%%

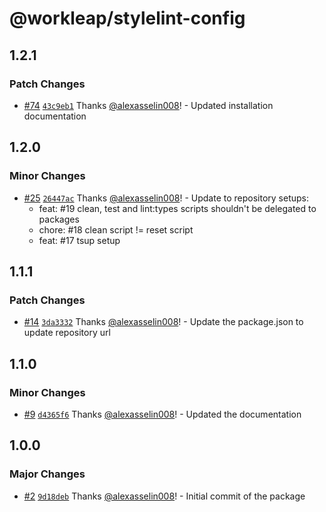 # @workleap/stylelint-config

## 1.2.1

### Patch Changes

- [#74](https://github.com/workleap/wl-web-configs/pull/74) [`43c9eb1`](https://github.com/workleap/wl-web-configs/commit/43c9eb11e61896855666c44beb0e711c82a560a3) Thanks [@alexasselin008](https://github.com/alexasselin008)! - Updated installation documentation

## 1.2.0

### Minor Changes

- [#25](https://github.com/workleap/wl-web-configs/pull/25) [`26447ac`](https://github.com/workleap/wl-web-configs/commit/26447acc2cb2dca69667e171ab37bca330ecfde5) Thanks [@alexasselin008](https://github.com/alexasselin008)! - Update to repository setups:
  - feat: #19 clean, test and lint:types scripts shouldn't be delegated to packages
  - chore: #18 clean script != reset script
  - feat: #17 tsup setup

## 1.1.1

### Patch Changes

- [#14](https://github.com/workleap/wl-web-configs/pull/14) [`3da3332`](https://github.com/workleap/wl-web-configs/commit/3da33327fd24874b9f26568f54d4dad0941753c2) Thanks [@alexasselin008](https://github.com/alexasselin008)! - Update the package.json to update repository url

## 1.1.0

### Minor Changes

- [#9](https://github.com/workleap/wl-web-configs/pull/9) [`d4365f6`](https://github.com/workleap/wl-web-configs/commit/d4365f63033989ac4d7358186c188175d5ef60e9) Thanks [@alexasselin008](https://github.com/alexasselin008)! - Updated the documentation

## 1.0.0

### Major Changes

- [#2](https://github.com/workleap/wl-web-configs/pull/2) [`9d18deb`](https://github.com/workleap/wl-web-configs/commit/9d18debcaa1704806b04f7045789823245fd1c9b) Thanks [@alexasselin008](https://github.com/alexasselin008)! - Initial commit of the package
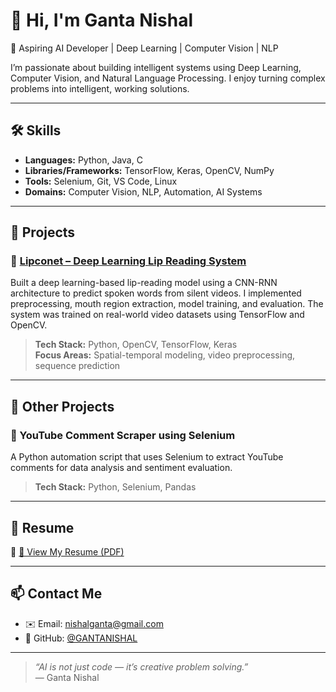 # 👋 Hi, I'm Ganta Nishal  
🚀 Aspiring AI Developer | Deep Learning | Computer Vision | NLP

I’m passionate about building intelligent systems using Deep Learning, Computer Vision, and Natural Language Processing. I enjoy turning complex problems into intelligent, working solutions.

---

## 🛠️ Skills

- **Languages:** Python, Java, C  
- **Libraries/Frameworks:** TensorFlow, Keras, OpenCV, NumPy  
- **Tools:** Selenium, Git, VS Code, Linux  
- **Domains:** Computer Vision, NLP, Automation, AI Systems

---

## 💼 Projects

### 🔹 [Lipconet – Deep Learning Lip Reading System](https://github.com/GANTANISHAL/Lipconet)

Built a deep learning-based lip-reading model using a CNN-RNN architecture to predict spoken words from silent videos. I implemented preprocessing, mouth region extraction, model training, and evaluation. The system was trained on real-world video datasets using TensorFlow and OpenCV.

> **Tech Stack:** Python, OpenCV, TensorFlow, Keras  
> **Focus Areas:** Spatial-temporal modeling, video preprocessing, sequence prediction

---

## 🧪 Other Projects

### 🔹 YouTube Comment Scraper using Selenium  
A Python automation script that uses Selenium to extract YouTube comments for data analysis and sentiment evaluation.

> **Tech Stack:** Python, Selenium, Pandas

---

## 📄 Resume  
📎 [📄 View My Resume (PDF)](https://drive.google.com/file/d/1Z8zMNmD-TsIlp_VWaDLJ6nEHT2O1K4BN/view?usp=drive_link)

---

## 📫 Contact Me

- ✉️ Email: [nishalganta@gmail.com](mailto:nishalganta@gmail.com)  
- 🔗 GitHub: [@GANTANISHAL](https://github.com/GANTANISHAL)

---

> *“AI is not just code — it’s creative problem solving.”*  
> — Ganta Nishal
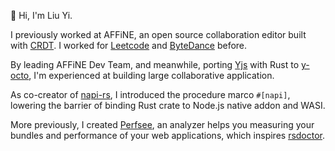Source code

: 👋 Hi, I'm Liu Yi.

I previously worked at AFFiNE, an open source collaboration editor built with [CRDT](https://crdt.tech). I worked for [Leetcode](https://leetcode.cn/) and [ByteDance](https://www.bytedance.com/) before.

By leading AFFiNE Dev Team, and meanwhile, porting [Yjs](https://github.com/yjs/yjs) with Rust to [y-octo](https://github.com/y-crdt/y-octo), I'm experienced at building large collaborative application.

As co-creator of [napi-rs](https://github.com/napi-rs/napi-rs), I introduced the procedure marco `#[napi]`, lowering the barrier of binding Rust crate to Node.js native addon and WASI.

More previously, I created [Perfsee](https://github.com/perfsee/perfsee), an analyzer helps you measuring your bundles and performance of your web applications, which inspires [rsdoctor](https://rsdoctor.rs/).
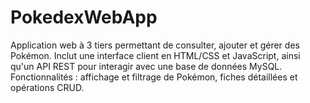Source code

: # PokedexWebApp
Application web à 3 tiers permettant de consulter, ajouter et gérer des Pokémon. Inclut une interface client en HTML/CSS et JavaScript, ainsi qu'un API REST pour interagir avec une base de données MySQL. Fonctionnalités : affichage et filtrage de Pokémon, fiches détaillées et opérations CRUD.

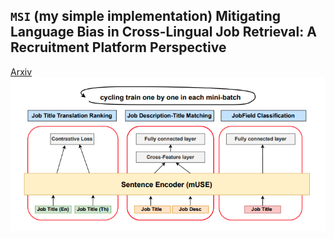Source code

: ## `MSI` (my simple implementation) Mitigating Language Bias in Cross-Lingual Job Retrieval: A Recruitment Platform Perspective
[Arxiv](https://arxiv.org/pdf/2502.03220)  
![preview](assets/preview.png)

%%

EXERCISE DESCRIPTION:
Print the material word for word without images.

THE ANSWER:
 # @workleap/stylelint-config

## 1.2.1

### Patch Changes

- [#74](https://github.com/workleap/wl-web-configs/pull/74) [`43c9eb1`](https://github.com/workleap/wl-web-configs/commit/43c9eb11e61896855666c44beb0e711c82a560a3) Thanks [@alexasselin008](https://github.com/alexasselin008)! - Updated installation documentation

## 1.2.0

### Minor Changes

- [#25](https://github.com/workleap/wl-web-configs/pull/25) [`26447ac`](https://github.com/workleap/wl-web-configs/commit/26447acc2cb2dca69667e171ab37bca330ecfde5) Thanks [@alexasselin008](https://github.com/alexasselin008)! - Update to repository setups:
  - feat: #19 clean, test and lint:types scripts shouldn't be delegated to packages
  - chore: #18 clean script != reset script
  - feat: #17 tsup setup

## 1.1.1

### Patch Changes

- [#14](https://github.com/workleap/wl-web-configs/pull/14) [`3da3332`](https://github.com/workleap/wl-web-configs/commit/3da33327fd24874b9f26568f54d4dad0941753c2) Thanks [@alexasselin008](https://github.com/alexasselin008)! - Update the package.json to update repository url

## 1.1.0

### Minor Changes

- [#9](https://github.com/workleap/wl-web-configs/pull/9) [`d4365f6`](https://github.com/workleap/wl-web-configs/commit/d4365f63033989ac4d7358186c188175d5ef60e9) Thanks [@alexasselin008](https://github.com/alexasselin008)! - Updated the documentation

## 1.0.0

### Major Changes

- [#2](https://github.com/workleap/wl-web-configs/pull/2) [`9d18deb`](https://github.com/workleap/wl-web-configs/commit/9d18debcaa1704806b04f7045789823245fd1c9b) Thanks [@alexasselin008](https://github.com/alexasselin008)! - Initial commit of the package
 # 👋 Hi, I'm Ganta Nishal  
🚀 Aspiring AI Developer | Deep Learning | Computer Vision | NLP

I’m passionate about building intelligent systems using Deep Learning, Computer Vision, and Natural Language Processing. I enjoy turning complex problems into intelligent, working solutions.

---

## 🛠️ Skills

- **Languages:** Python, Java, C  
- **Libraries/Frameworks:** TensorFlow, Keras, OpenCV, NumPy  
- **Tools:** Selenium, Git, VS Code, Linux  
- **Domains:** Computer Vision, NLP, Automation, AI Systems

---

## 💼 Projects

### 🔹 [Lipconet – Deep Learning Lip Reading System](https://github.com/GANTANISHAL/Lipconet)

Built a deep learning-based lip-reading model using a CNN-RNN architecture to predict spoken words from silent videos. I implemented preprocessing, mouth region extraction, model training, and evaluation. The system was trained on real-world video datasets using TensorFlow and OpenCV.

> **Tech Stack:** Python, OpenCV, TensorFlow, Keras  
> **Focus Areas:** Spatial-temporal modeling, video preprocessing, sequence prediction

---

## 🧪 Other Projects

### 🔹 YouTube Comment Scraper using Selenium  
A Python automation script that uses Selenium to extract YouTube comments for data analysis and sentiment evaluation.

> **Tech Stack:** Python, Selenium, Pandas

---

## 📄 Resume  
📎 [📄 View My Resume (PDF)](https://drive.google.com/file/d/1Z8zMNmD-TsIlp_VWaDLJ6nEHT2O1K4BN/view?usp=drive_link)

---

## 📫 Contact Me

- ✉️ Email: [nishalganta@gmail.com](mailto:nishalganta@gmail.com)  
- 🔗 GitHub: [@GANTANISHAL](https://github.com/GANTANISHAL)

---

> *“AI is not just code — it’s creative problem solving.”*  
> — Ganta Nishal
Source code

: 👋 Hi, I'm Liu Yi.

I previously worked at AFFiNE, an open source collaboration editor built with [CRDT](https://crdt.tech). I worked for [Leetcode](https://leetcode.cn/) and [ByteDance](https://www.bytedance.com/) before.

By leading AFFiNE Dev Team, and meanwhile, porting [Yjs](https://github.com/yjs/yjs) with Rust to [y-octo](https://github.com/y-crdt/y-octo), I'm experienced at building large collaborative application.

As co-creator of [napi-rs](https://github.com/napi-rs/napi-rs), I introduced the procedure marco `#[napi]`, lowering the barrier of binding Rust crate to Node.js native addon and WASI.

More previously, I created [Perfsee](https://github.com/perfsee/perfsee), an analyzer helps you measuring your bundles and performance of your web applications, which inspires [rsdoctor](https://rsdoctor.rs/).
Source code

: # PokedexWebApp
Application web à 3 tiers permettant de consulter, ajouter et gérer des Pokémon. Inclut une interface client en HTML/CSS et JavaScript, ainsi qu'un API REST pour interagir avec une base de données MySQL. Fonctionnalités : affichage et filtrage de Pokémon, fiches détaillées et opérations CRUD.

Source code

: ## `MSI` (my simple implementation) Mitigating Language Bias in Cross-Lingual Job Retrieval: A Recruitment Platform Perspective
[Arxiv](https://arxiv.org/pdf/2502.03220)  
![preview](assets/preview.png)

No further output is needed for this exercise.